Havis Emmanuelle, Sachs Laurent M, Demeneix Barbara A
Département Régulations, Développement et Diversité Moléculaire, UMR-5166 CNRS, 7 Rue Cuvier, 75231 Paris Cedex 05, France.
EMBO Rep. 2003 Sep;4(9):883-8. doi: 10.1038/sj.embor.embor908. Epub 2003 Aug 15.
Thyroid hormone receptors (TRs) have several regulatory functions in vertebrates. In the absence of thyroid hormone (T3; tri-iodothyronine), apo-TRs associate with co-repressors to repress transcription, whereas in the presence of T3, holo-TRs engage transcriptional coactivators. Although many studies have addressed the molecular mechanisms of T3 action, it is not known how specific physiological responses arise. We used T3-dependent amphibian metamorphosis to analyse how TRs interact with particular co-regulators to differentially regulate gene expression during development. Using chromatin immuno-precipitation to study tissue from pre-metamorphic tadpoles, we found that TRs are physically associated with T3-responsive promoters, whether or not T3 is present. Addition of T3 results in histone H4 acetylation specifically on T3-response genes. Most importantly, we show that individual T3-response genes have distinct co-regulator requirements, the T3-dependent co-repressor-to-coactivator switch being gene-specific for both co-regulator categories.
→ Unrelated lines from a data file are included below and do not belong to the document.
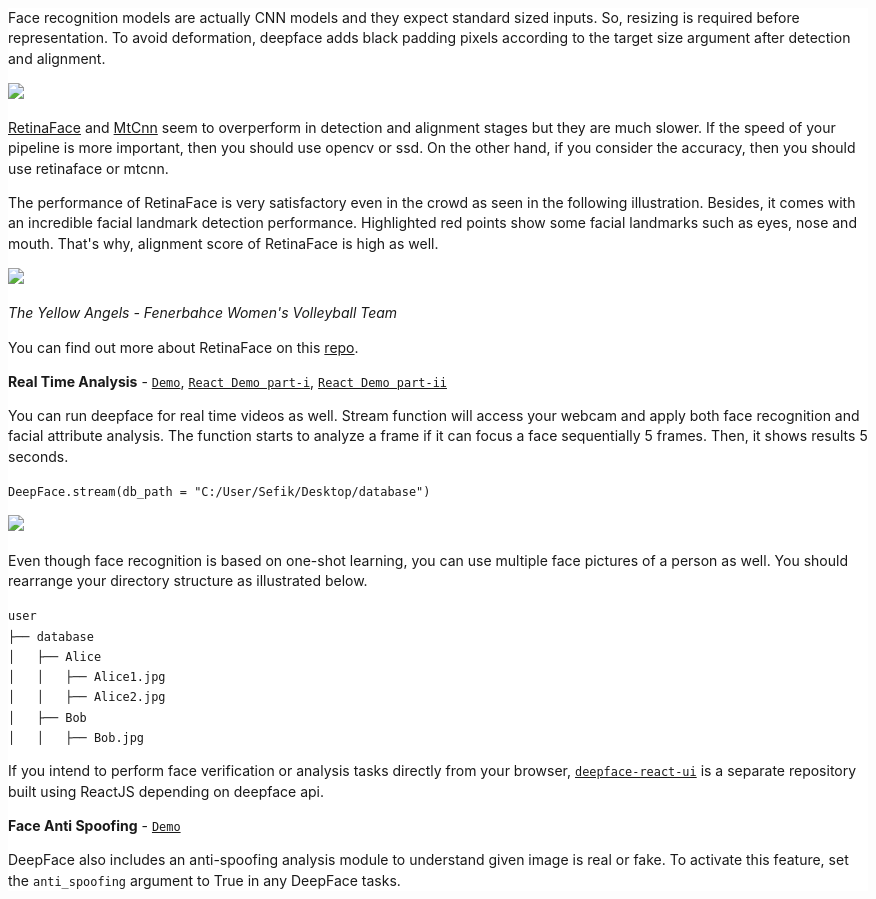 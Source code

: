 Face recognition models are actually CNN models and they expect standard sized inputs. So, resizing is required before representation. To avoid deformation, deepface adds black padding pixels according to the target size argument after detection and alignment.

[![](https://raw.githubusercontent.com/serengil/deepface/master/icon/detector-outputs-20240414.jpg)](https://raw.githubusercontent.com/serengil/deepface/master/icon/detector-outputs-20240414.jpg)

[RetinaFace](https://sefiks.com/2021/04/27/deep-face-detection-with-retinaface-in-python/) and [MtCnn](https://sefiks.com/2020/09/09/deep-face-detection-with-mtcnn-in-python/) seem to overperform in detection and alignment stages but they are much slower. If the speed of your pipeline is more important, then you should use opencv or ssd. On the other hand, if you consider the accuracy, then you should use retinaface or mtcnn.

The performance of RetinaFace is very satisfactory even in the crowd as seen in the following illustration. Besides, it comes with an incredible facial landmark detection performance. Highlighted red points show some facial landmarks such as eyes, nose and mouth. That's why, alignment score of RetinaFace is high as well.

[![](https://raw.githubusercontent.com/serengil/deepface/master/icon/retinaface-results.jpeg)](https://raw.githubusercontent.com/serengil/deepface/master/icon/retinaface-results.jpeg)

_The Yellow Angels - Fenerbahce Women's Volleyball Team_

You can find out more about RetinaFace on this [repo](https://github.com/serengil/retinaface).

**Real Time Analysis** \- [`Demo`](https://youtu.be/-c9sSJcx6wI), [`React Demo part-i`](https://youtu.be/IXoah6rhxac), [`React Demo part-ii`](https://youtu.be/_waBA-cH2D4)

You can run deepface for real time videos as well. Stream function will access your webcam and apply both face recognition and facial attribute analysis. The function starts to analyze a frame if it can focus a face sequentially 5 frames. Then, it shows results 5 seconds.

```
DeepFace.stream(db_path = "C:/User/Sefik/Desktop/database")
```

[![](https://raw.githubusercontent.com/serengil/deepface/master/icon/stock-3.jpg)](https://raw.githubusercontent.com/serengil/deepface/master/icon/stock-3.jpg)

Even though face recognition is based on one-shot learning, you can use multiple face pictures of a person as well. You should rearrange your directory structure as illustrated below.

```
user
├── database
│   ├── Alice
│   │   ├── Alice1.jpg
│   │   ├── Alice2.jpg
│   ├── Bob
│   │   ├── Bob.jpg
```

If you intend to perform face verification or analysis tasks directly from your browser, [`deepface-react-ui`](https://github.com/serengil/deepface-react-ui) is a separate repository built using ReactJS depending on deepface api.

**Face Anti Spoofing** \- [`Demo`](https://youtu.be/UiK1aIjOBlQ)

DeepFace also includes an anti-spoofing analysis module to understand given image is real or fake. To activate this feature, set the `anti_spoofing` argument to True in any DeepFace tasks.
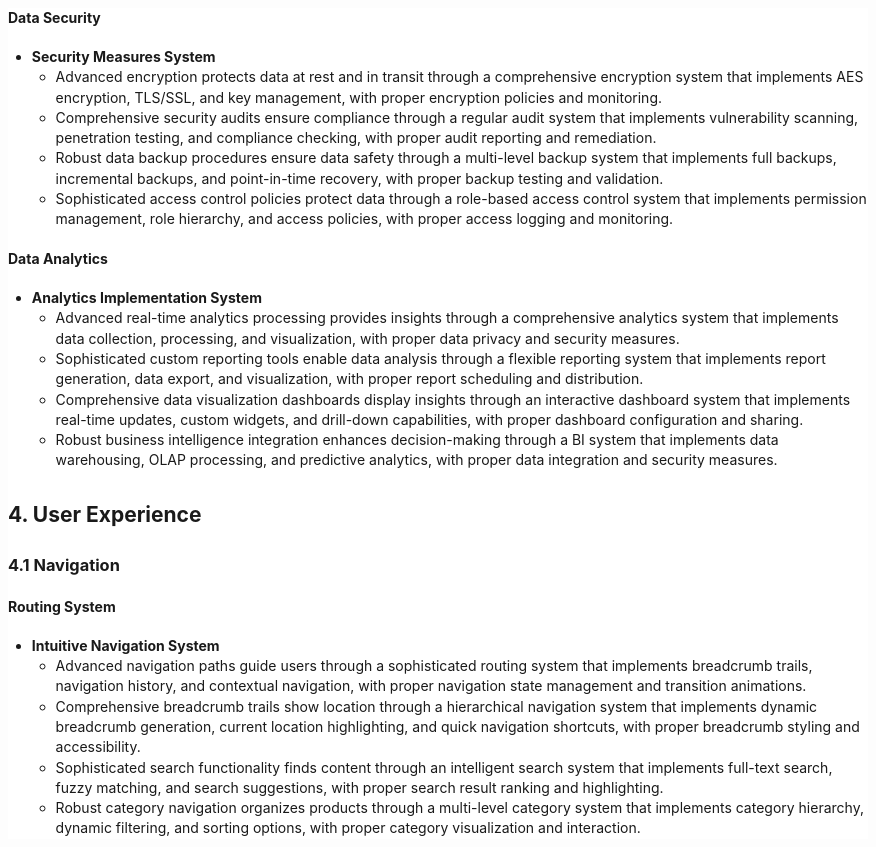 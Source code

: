 <h4>Data Security</h4>
<ul class="feature-list">
<li><strong>Security Measures System</strong>
  <ul>
    <li>Advanced encryption protects data at rest and in transit through a comprehensive encryption system that implements AES encryption, TLS/SSL, and key management, with proper encryption policies and monitoring.</li>
    <li>Comprehensive security audits ensure compliance through a regular audit system that implements vulnerability scanning, penetration testing, and compliance checking, with proper audit reporting and remediation.</li>
    <li>Robust data backup procedures ensure data safety through a multi-level backup system that implements full backups, incremental backups, and point-in-time recovery, with proper backup testing and validation.</li>
    <li>Sophisticated access control policies protect data through a role-based access control system that implements permission management, role hierarchy, and access policies, with proper access logging and monitoring.</li>
  </ul>
</li>
</ul>

<h4>Data Analytics</h4>
<ul class="feature-list">
<li><strong>Analytics Implementation System</strong>
  <ul>
    <li>Advanced real-time analytics processing provides insights through a comprehensive analytics system that implements data collection, processing, and visualization, with proper data privacy and security measures.</li>
    <li>Sophisticated custom reporting tools enable data analysis through a flexible reporting system that implements report generation, data export, and visualization, with proper report scheduling and distribution.</li>
    <li>Comprehensive data visualization dashboards display insights through an interactive dashboard system that implements real-time updates, custom widgets, and drill-down capabilities, with proper dashboard configuration and sharing.</li>
    <li>Robust business intelligence integration enhances decision-making through a BI system that implements data warehousing, OLAP processing, and predictive analytics, with proper data integration and security measures.</li>
  </ul>
</li>
</ul>
</div>
</div>
</div>

<div class="section">
<h2>4. User Experience</h2>

<div class="subsection">
<h3>4.1 Navigation</h3>
<div class="technical-detail">
<h4>Routing System</h4>
<ul class="feature-list">
<li><strong>Intuitive Navigation System</strong>
  <ul>
    <li>Advanced navigation paths guide users through a sophisticated routing system that implements breadcrumb trails, navigation history, and contextual navigation, with proper navigation state management and transition animations.</li>
    <li>Comprehensive breadcrumb trails show location through a hierarchical navigation system that implements dynamic breadcrumb generation, current location highlighting, and quick navigation shortcuts, with proper breadcrumb styling and accessibility.</li>
    <li>Sophisticated search functionality finds content through an intelligent search system that implements full-text search, fuzzy matching, and search suggestions, with proper search result ranking and highlighting.</li>
    <li>Robust category navigation organizes products through a multi-level category system that implements category hierarchy, dynamic filtering, and sorting options, with proper category visualization and interaction.</li> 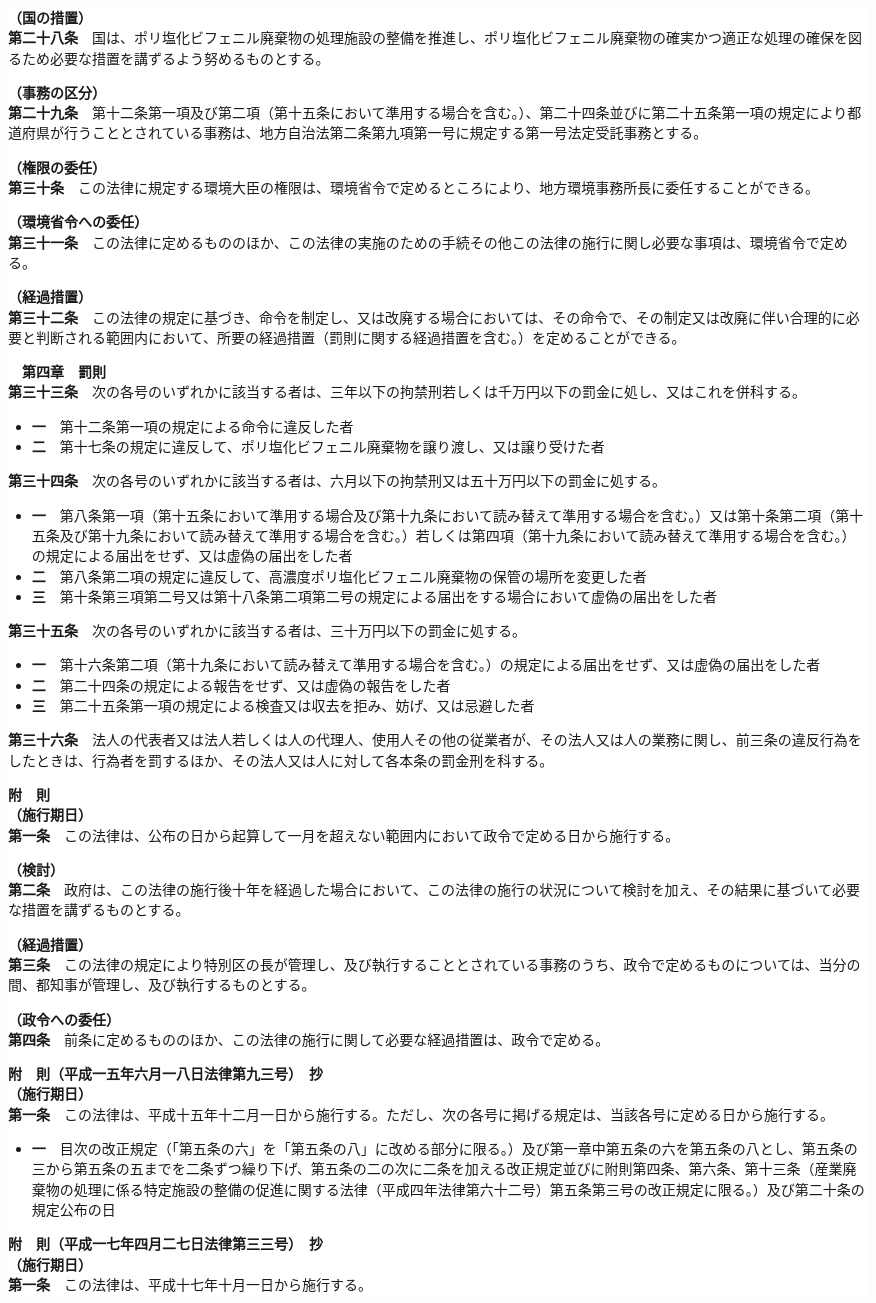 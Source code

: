 **（国の措置）**  
**第二十八条**　国は、ポリ塩化ビフェニル廃棄物の処理施設の整備を推進し、ポリ塩化ビフェニル廃棄物の確実かつ適正な処理の確保を図るため必要な措置を講ずるよう努めるものとする。  
  
**（事務の区分）**  
**第二十九条**　第十二条第一項及び第二項（第十五条において準用する場合を含む。）、第二十四条並びに第二十五条第一項の規定により都道府県が行うこととされている事務は、地方自治法第二条第九項第一号に規定する第一号法定受託事務とする。  
  
**（権限の委任）**  
**第三十条**　この法律に規定する環境大臣の権限は、環境省令で定めるところにより、地方環境事務所長に委任することができる。  
  
**（環境省令への委任）**  
**第三十一条**　この法律に定めるもののほか、この法律の実施のための手続その他この法律の施行に関し必要な事項は、環境省令で定める。  
  
**（経過措置）**  
**第三十二条**　この法律の規定に基づき、命令を制定し、又は改廃する場合においては、その命令で、その制定又は改廃に伴い合理的に必要と判断される範囲内において、所要の経過措置（罰則に関する経過措置を含む。）を定めることができる。  
  
&emsp;**第四章　罰則**  
**第三十三条**　次の各号のいずれかに該当する者は、三年以下の拘禁刑若しくは千万円以下の罰金に処し、又はこれを併科する。  
* **一**　第十二条第一項の規定による命令に違反した者  
* **二**　第十七条の規定に違反して、ポリ塩化ビフェニル廃棄物を譲り渡し、又は譲り受けた者  
  
**第三十四条**　次の各号のいずれかに該当する者は、六月以下の拘禁刑又は五十万円以下の罰金に処する。  
* **一**　第八条第一項（第十五条において準用する場合及び第十九条において読み替えて準用する場合を含む。）又は第十条第二項（第十五条及び第十九条において読み替えて準用する場合を含む。）若しくは第四項（第十九条において読み替えて準用する場合を含む。）の規定による届出をせず、又は虚偽の届出をした者  
* **二**　第八条第二項の規定に違反して、高濃度ポリ塩化ビフェニル廃棄物の保管の場所を変更した者  
* **三**　第十条第三項第二号又は第十八条第二項第二号の規定による届出をする場合において虚偽の届出をした者  
  
**第三十五条**　次の各号のいずれかに該当する者は、三十万円以下の罰金に処する。  
* **一**　第十六条第二項（第十九条において読み替えて準用する場合を含む。）の規定による届出をせず、又は虚偽の届出をした者  
* **二**　第二十四条の規定による報告をせず、又は虚偽の報告をした者  
* **三**　第二十五条第一項の規定による検査又は収去を拒み、妨げ、又は忌避した者  
  
**第三十六条**　法人の代表者又は法人若しくは人の代理人、使用人その他の従業者が、その法人又は人の業務に関し、前三条の違反行為をしたときは、行為者を罰するほか、その法人又は人に対して各本条の罰金刑を科する。  
  
**附　則**  
**（施行期日）**  
**第一条**　この法律は、公布の日から起算して一月を超えない範囲内において政令で定める日から施行する。  
  
**（検討）**  
**第二条**　政府は、この法律の施行後十年を経過した場合において、この法律の施行の状況について検討を加え、その結果に基づいて必要な措置を講ずるものとする。  
  
**（経過措置）**  
**第三条**　この法律の規定により特別区の長が管理し、及び執行することとされている事務のうち、政令で定めるものについては、当分の間、都知事が管理し、及び執行するものとする。  
  
**（政令への委任）**  
**第四条**　前条に定めるもののほか、この法律の施行に関して必要な経過措置は、政令で定める。  
  
**附　則（平成一五年六月一八日法律第九三号）　抄**  
**（施行期日）**  
**第一条**　この法律は、平成十五年十二月一日から施行する。ただし、次の各号に掲げる規定は、当該各号に定める日から施行する。  
* **一**　目次の改正規定（「第五条の六」を「第五条の八」に改める部分に限る。）及び第一章中第五条の六を第五条の八とし、第五条の三から第五条の五までを二条ずつ繰り下げ、第五条の二の次に二条を加える改正規定並びに附則第四条、第六条、第十三条（産業廃棄物の処理に係る特定施設の整備の促進に関する法律（平成四年法律第六十二号）第五条第三号の改正規定に限る。）及び第二十条の規定公布の日  
  
**附　則（平成一七年四月二七日法律第三三号）　抄**  
**（施行期日）**  
**第一条**　この法律は、平成十七年十月一日から施行する。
甲状腺激素受体(TRs)在脊椎动物中具有多种调节功能。在缺乏甲状腺激素(T3;三碘甲状腺原氨酸)的情况下,无激素TRs与共抑制因子结合以抑制转录,而在T3存在时,有激素TRs与转录共激活因子结合。尽管许多研究探讨了T3作用的分子机制,但尚不清楚特定的生理反应是如何产生的。我们利用依赖T3的两栖类变态来分析TRs如何与特定的共调节因子相互作用,从而在发育过程中差异调节基因表达。通过染色质免疫沉淀研究变态前蝌蚪的组织,我们发现无论T3是否存在,TRs都与T3反应性启动子物理结合。添加T3会导致组蛋白H4仅在T3反应基因上发生乙酰化。最重要的是,我们表明单个T3反应基因具有不同的共调节因子需求,T3依赖的共抑制因子到共激活因子的转换对于这两类共调节因子都是基因特异性的。